A better filesystem with tagging?

Recently I had cause to reflect on just how inconvenient today's file systems are at organising information. I don't know about you but my desktop and home directory rapidly become filled with odds and ends that I have downloaded or created. I can start off with a clean home directory and within a space of 6 months its a complete mess.

File systems contain very little user focused meta-data

Often it is a new technology that I wish to become familiar with or an interesting tutorial or discussion paper. Other times its that correspondence with the Insurance company or some-other institution that you want to file to keep for later reference. If you are like me you don't spend much time designing an information architecture for your storage needs and start off with general folders like "downloads" or "documents".
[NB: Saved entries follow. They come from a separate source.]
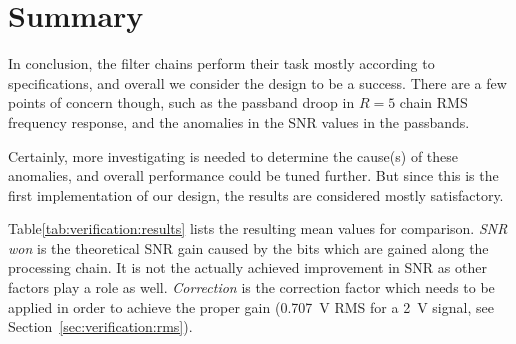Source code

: \section{Summary} %
\label{sec:verification:summary}

In  conclusion, the  filter  chains  perform their  task  mostly according  to
specifications, and overall we consider the  design to be a success. There are
a few points of concern though, such  as the passband droop in $R=5$ chain RMS
frequency response, and the anomalies in the SNR values in the passbands.

Certainly, more  investigating is  needed to determine  the cause(s)  of these
anomalies, and overall  performance could be tuned further. But  since this is
the  first implementation  of our  design, the  results are  considered mostly
satisfactory.

Table\ref{tab:verification:results}  lists  the   resulting  mean  values  for
comparison. \emph{SNR  won} is  the theoretical  SNR gain  caused by  the bits
which are gained  along the processing chain. It is not  the actually achieved
improvement in SNR as other factors  play a role as well. \emph{Correction} is
the  correction factor  which needs  to  be applied  in order  to achieve  the
proper gain  (\SI{0.707}{\volt} RMS  for a \SI{2}{\V_}  signal, see
Section~\ref{sec:verification:rms}).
Pretty soon you realise this categorisation is too general but don't have the time to re-organise all those files. It gets worse because you start storing information in different places and trying to find that ebook or tar file become almost impossible. Over time, as you learn more about a subject area, your classification start to change and you realise that something has been mis-classified. For example you may put hibernate and JPA under JAVA but later would like to put it under ORM or both.

The fundamental problem here is that filesystems do not contain user focused meta-data. There is plenty of metadate for creation time, last accessed and modified, read-only etc but from a user point of view this information has very little relevance.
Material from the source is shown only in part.